Non-radioactive labels are often attached by indirect means. Generally, a ligand molecule (e.g., biotin) is covalently bound to the molecule. The ligand then binds to an anti-ligand (e.g., streptavidin) molecule which is either inherently detectable or covalently bound to a signal system, such as a detectable enzyme, a fluorescent compound, or a chemiluminescent compound. A number of ligands and anti-ligands can be used. Where a ligand has a natural anti-ligand, e.g., biotin, thyroxine, and cortisol, it can be used in conjunction with the labeled, naturally-occurring anti-ligands. Alternatively, any haptenic or antigenic compound can be used in combination with an antibody, e.g., an anti-gelsolin antibody.


The molecules can also be conjugated directly to signal generating compounds, e.g., by conjugation with an enzyme or fluorophore. Enzymes of interest as labels will primarily be hydrolases, particularly phosphatases, esterases and glycosidases, or oxidoreductases, particularly peroxidases. Fluorescent compounds useful as labeling moieties, include, but are not limited to, e.g., fluorescein and its derivatives, rhodamine and its derivatives, dansyl, umbelliferone, and the like. Chemiluminescent compounds useful as labelling moieties, include, but are not limited to, e.g., luciferin, and 2,3-dihydrophthalazinediones, e.g., luminol. For a review of various labeling or signal-producing systems which can be used, see, U.S. Pat. No. 4,391,904.

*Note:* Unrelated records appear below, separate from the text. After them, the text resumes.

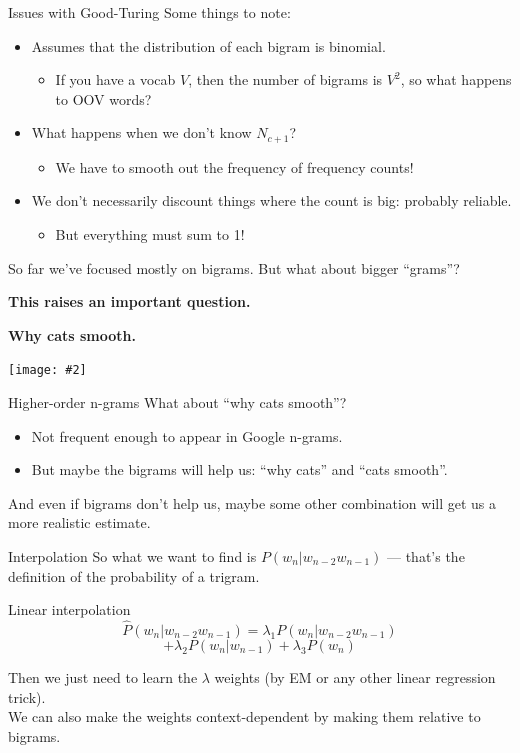 \documentclass{beamer}
\newcommand{\placard}[1]{
  \begin{frame}
    \begin{center}
      \huge
      \textbf{#1}
    \end{center}
  \end{frame}
}
\newcommand{\pagestep}[2]{
  \begin{frame}[t]
    \begin{minipage}[t][0.26\textheight][t]{\textwidth}
      \begin{center}
        \huge
        \textbf{#1}
      \end{center}
    \end{minipage}
    
    \begin{minipage}[t][0.7\textheight][c]{\textwidth}
      \begin{center}
        \texttt{[image: \#2]}
      \end{center}
    \end{minipage}
  \end{frame}
}
\begin{document}
\begin{frame}{Issues with Good-Turing}
  Some things to note:
  \begin{itemize}
  \item Assumes that the distribution of each bigram is binomial.\pause
    \begin{itemize}
    \item If you have a vocab $V$, then the number of bigrams is $V^2$, 
      so what happens to OOV words?\pause
    \end{itemize}
  \item What happens when we don't know $N_{c+1}$? \pause
    \begin{itemize}
    \item We have to smooth out the frequency of frequency counts!
    \end{itemize}\pause
  \item We don't necessarily discount things where the count is big:
    probably reliable.\pause
    \begin{itemize}
    \item But everything must sum to 1!
    \end{itemize}
  \end{itemize}
\end{frame}

\begin{frame}
  \begin{center}
    \huge
    So far we've focused mostly on bigrams. But what about bigger ``grams''?
  \end{center}
\end{frame}

\placard{This raises an important question.}

\pagestep{Why cats smooth.}{images/622119.jpg}

\begin{frame}{Higher-order n-grams}
  What about ``why cats smooth''?\pause
  \begin{itemize}
  \item Not frequent enough to appear in Google n-grams.\pause
  \item But maybe the bigrams will help us: ``why cats'' and ``cats smooth''.
  \end{itemize}\pause
  And even if bigrams don't help us, maybe some other combination will
  get us a more realistic estimate.
\end{frame}

\begin{frame}{Interpolation}
  So what we want to find is $P(w_n|w_{n-2}w_{n-1})$ --- that's 
  the definition of the probability of a trigram.\pause
  \begin{block}{Linear interpolation}
    \[\hat{P}(w_n|w_{n-2}w_{n-1}) = \lambda_1 P(w_n|w_{n-2}w_{n-1})\]
    \[+ \lambda_2 P(w_n|w_{n-1}) + \lambda_3 P(w_n)\]
  \end{block}\pause
  Then we just need to learn the $\lambda$ weights (by EM or 
  any other linear regression trick).\\\pause
  We can also make the weights context-dependent by making them relative
  to bigrams.
\end{frame}
\end{document}
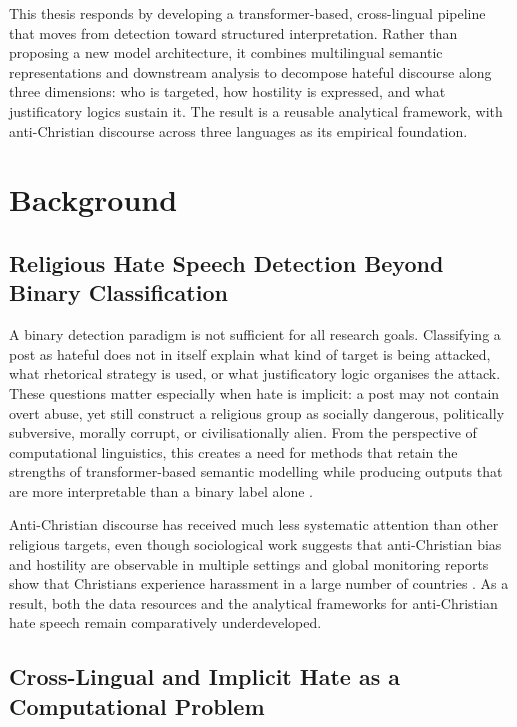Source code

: \documentclass[../CLthesis.tex]{subfiles}
\begin{document}
This thesis responds by developing a transformer-based, cross-lingual pipeline that moves from detection toward structured interpretation. Rather than proposing a new model architecture, it combines multilingual semantic representations and downstream analysis to decompose hateful discourse along three dimensions: who is targeted, how hostility is expressed, and what justificatory logics sustain it. The result is a reusable analytical framework, with anti-Christian discourse across three languages as its empirical foundation.

\section{Background}

\subsection{Religious Hate Speech Detection Beyond Binary Classification}

A binary detection paradigm is not sufficient for all research goals. Classifying a post as hateful does not in itself explain what kind of target is being attacked, what rhetorical strategy is used, or what justificatory logic organises the attack. These questions matter especially when hate is implicit: a post may not contain overt abuse, yet still construct a religious group as socially dangerous, politically subversive, morally corrupt, or civilisationally alien. From the perspective of computational linguistics, this creates a need for methods that retain the strengths of transformer-based semantic modelling while producing outputs that are more interpretable than a binary label alone \citep{elsherief_latent_2021, ollagnier_unsupervised_2023}.

Anti-Christian discourse has received much less systematic attention than other religious targets, even though sociological work suggests that anti-Christian bias and hostility are observable in multiple settings \citep{Yancey2014, scheitle2020} and global monitoring reports show that Christians experience harassment in a large number of countries \citep{pew_rising_restrictions_2019}. As a result, both the data resources and the analytical frameworks for anti-Christian hate speech remain comparatively underdeveloped.

\subsection{Cross-Lingual and Implicit Hate as a Computational Problem}
\end{document}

Means of detecting labels are well known to those of skill in the art. Thus, for example, where the label is a radioactive label, means for detection include a scintillation counter or photographic film as in autoradiography. Where the label is a fluorescent label, it can be detected by exciting the fluorochrome with the appropriate wavelength of light and detecting the resulting fluorescence. The fluorescence can be detected visually, by means of photographic film, by the use of electronic detectors such as charge coupled devices (CCDs) or photomultipliers and the like. Similarly, enzymatic labels can be detected by providing the appropriate substrates for the enzyme and detecting the resulting reaction product. Finally simple colorimetric labels can be detected simply by observing the color associated with the label. Thus, in various dipstick assays, conjugated gold often appears pink, while various conjugated beads appear the color of the bead.

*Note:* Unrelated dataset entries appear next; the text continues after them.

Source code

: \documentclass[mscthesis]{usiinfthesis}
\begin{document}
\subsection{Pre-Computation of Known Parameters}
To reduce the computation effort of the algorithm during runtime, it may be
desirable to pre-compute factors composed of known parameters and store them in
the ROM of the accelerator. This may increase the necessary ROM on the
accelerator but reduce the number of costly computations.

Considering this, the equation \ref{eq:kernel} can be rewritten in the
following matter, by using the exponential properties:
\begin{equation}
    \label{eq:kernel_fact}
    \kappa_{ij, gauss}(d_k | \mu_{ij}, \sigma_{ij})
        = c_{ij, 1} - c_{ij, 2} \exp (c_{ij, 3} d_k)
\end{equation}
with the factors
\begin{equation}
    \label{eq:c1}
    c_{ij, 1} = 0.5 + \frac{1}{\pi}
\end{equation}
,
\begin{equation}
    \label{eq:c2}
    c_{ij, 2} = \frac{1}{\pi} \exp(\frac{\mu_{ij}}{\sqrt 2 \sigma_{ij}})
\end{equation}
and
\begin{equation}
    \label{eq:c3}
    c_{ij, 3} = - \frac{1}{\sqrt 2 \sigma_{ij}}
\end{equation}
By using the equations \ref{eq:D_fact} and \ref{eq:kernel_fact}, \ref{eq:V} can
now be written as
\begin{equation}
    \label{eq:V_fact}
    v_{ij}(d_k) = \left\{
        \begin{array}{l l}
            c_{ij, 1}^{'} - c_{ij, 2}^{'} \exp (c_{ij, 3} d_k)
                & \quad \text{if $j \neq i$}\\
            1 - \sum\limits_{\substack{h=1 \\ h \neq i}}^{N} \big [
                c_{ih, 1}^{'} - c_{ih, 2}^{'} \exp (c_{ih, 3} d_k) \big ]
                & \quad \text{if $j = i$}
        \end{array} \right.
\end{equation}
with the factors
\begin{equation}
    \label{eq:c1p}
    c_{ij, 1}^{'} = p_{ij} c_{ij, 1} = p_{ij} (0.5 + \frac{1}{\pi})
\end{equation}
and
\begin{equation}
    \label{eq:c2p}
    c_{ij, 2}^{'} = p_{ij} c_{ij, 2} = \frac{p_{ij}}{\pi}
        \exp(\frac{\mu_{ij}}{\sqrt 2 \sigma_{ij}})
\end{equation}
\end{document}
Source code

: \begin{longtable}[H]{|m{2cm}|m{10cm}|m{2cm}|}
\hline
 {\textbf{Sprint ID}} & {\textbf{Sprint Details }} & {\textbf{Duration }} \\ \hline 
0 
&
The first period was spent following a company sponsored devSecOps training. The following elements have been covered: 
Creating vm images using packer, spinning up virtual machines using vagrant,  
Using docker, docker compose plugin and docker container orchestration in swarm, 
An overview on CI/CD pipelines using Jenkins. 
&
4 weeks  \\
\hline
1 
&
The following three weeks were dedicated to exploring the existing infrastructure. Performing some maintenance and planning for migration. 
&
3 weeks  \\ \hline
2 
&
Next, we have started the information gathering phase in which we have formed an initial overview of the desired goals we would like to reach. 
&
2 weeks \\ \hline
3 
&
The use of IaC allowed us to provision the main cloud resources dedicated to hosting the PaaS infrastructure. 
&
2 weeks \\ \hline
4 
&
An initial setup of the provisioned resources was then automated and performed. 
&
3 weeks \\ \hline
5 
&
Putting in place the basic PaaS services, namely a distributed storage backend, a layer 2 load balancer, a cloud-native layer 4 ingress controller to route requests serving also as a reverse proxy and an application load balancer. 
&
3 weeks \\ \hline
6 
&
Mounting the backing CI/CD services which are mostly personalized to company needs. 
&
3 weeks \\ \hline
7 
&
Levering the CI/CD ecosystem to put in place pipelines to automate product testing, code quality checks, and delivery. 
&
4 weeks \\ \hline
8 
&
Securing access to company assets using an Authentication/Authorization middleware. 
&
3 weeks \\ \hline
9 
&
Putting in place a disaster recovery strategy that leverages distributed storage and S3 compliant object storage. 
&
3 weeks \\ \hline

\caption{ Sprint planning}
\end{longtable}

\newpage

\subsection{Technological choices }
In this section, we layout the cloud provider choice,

Some assay formats do not require the use of labeled components. For instance, agglutination assays can be used to detect the presence of the target antibodies, e.g., the anti-gelsolin antibodies. In this case, antigen-coated particles are agglutinated by samples comprising the target antibodies. In this format, none of the components need be labeled and the presence of the target antibody is detected by simple visual inspection.

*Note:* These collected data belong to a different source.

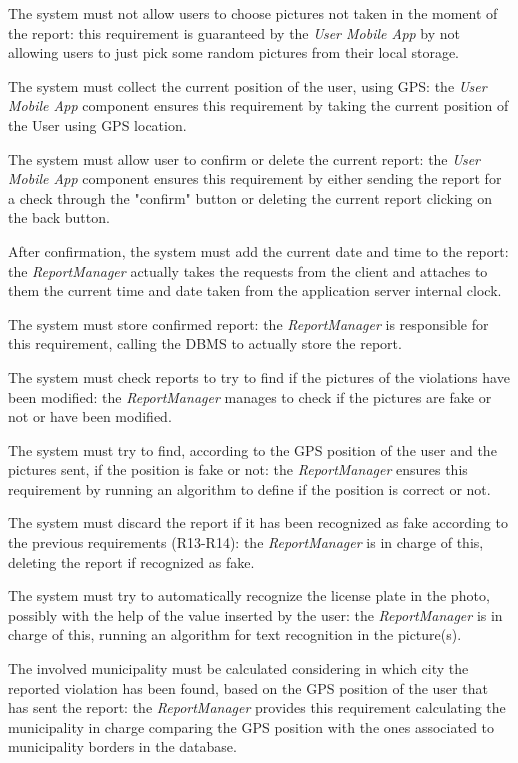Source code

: \documentclass[a4paper]{report}
\begin{document}
\begin{enumerate}[start=1,label={[R\arabic*]}]
\item \label{[R8]}The system must not allow users to choose pictures not taken in the moment of the report: this requirement is guaranteed by the \textit{User Mobile App} by not allowing users to just pick some random pictures from their local storage.
\item \label{[R9]}The system must collect the current position of the user, using GPS: the \textit{User Mobile App} component ensures this requirement by taking the current position of the User using GPS location.
\item \label{[R10]}The system must allow user to confirm or delete the current report: the \textit{User Mobile App} component ensures this requirement by either sending the report for a check through the "confirm" button or deleting the current report clicking on the back button.
\item\label{[R11]} After confirmation, the system must add the current date and time to the report: the \textit{ReportManager} actually takes the requests from the client and attaches to them the current time and date taken from the application server internal clock.
\item \label{[R12]}The system must store confirmed report: the \textit{ReportManager} is responsible for this requirement, calling the DBMS to actually store the report.
\item \label{[R13]}The system must check reports to try to find if the pictures of the violations have been modified: the \textit{ReportManager} manages to check if the pictures are fake or not or have been modified.
\item \label{[R14]}The system must try to find, according to the GPS position of the user and the pictures sent, if the position is fake or not: the \textit{ReportManager} ensures this requirement by running an algorithm to define if the position is correct or not. 
\item \label{[R15]}The system must discard the report if it has been recognized as fake according to the previous requirements (R13-R14): the \textit{ReportManager} is in charge of this, deleting the report if recognized as fake.
\item \label{[R16]}The system must try to automatically recognize the license plate in the photo, possibly with the help of the value inserted by the user: the \textit{ReportManager} is in charge of this, running an algorithm for text recognition in the picture(s).
\item \label{[R17]}The involved municipality must be calculated considering in which city the reported violation has been found, based on the GPS position of the user that has sent the report: the \textit{ReportManager} provides this requirement calculating the municipality in charge comparing the GPS position with the ones associated to municipality borders in the database.

\end{enumerate}
\end{document}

C. Identifying and Characterizing the Gelsolin-Binding Agents of the Invention


Methods for Identifying and/or Screening the Binding Agents of the Invention.


Methods useful to identify and screen the binding agents, e.g., anti-gelsolin antibodies and anti-gelsolin antibody-related polypeptides, that possess the desired specificity to the gelsolin polypeptide include any immunologically-mediated techniques known within the art. Components of an immune response can be detected in vitro by various methods that are well known to those of ordinary skill in the art. For example, (1) cytotoxic T lymphocytes can be incubated with radioactively labeled target cells and the lysis of these target cells detected by the release of radioactivity; (2) helper T lymphocytes can be incubated with antigens and antigen presenting cells and the synthesis and secretion of cytokines measured by standard methods (Windhagen A; et al., Immunity, 2:373-80 (1995)); (3) antigen presenting cells can be incubated with whole protein antigen and the presentation of that antigen on MHC detected by either T lymphocyte activation assays or biophysical methods (Harding et al., Proc. Natl. Acad. Sci., 86:4230-4 (1989)); (4) mast cells can be incubated with reagents that cross-link their Fc-epsilon receptors and histamine release measured by enzyme immunoassay (Siraganian et al., TIPS, 4:432-437 (1983)); and (5) enzyme-linked immunosorbent assay (ELISA).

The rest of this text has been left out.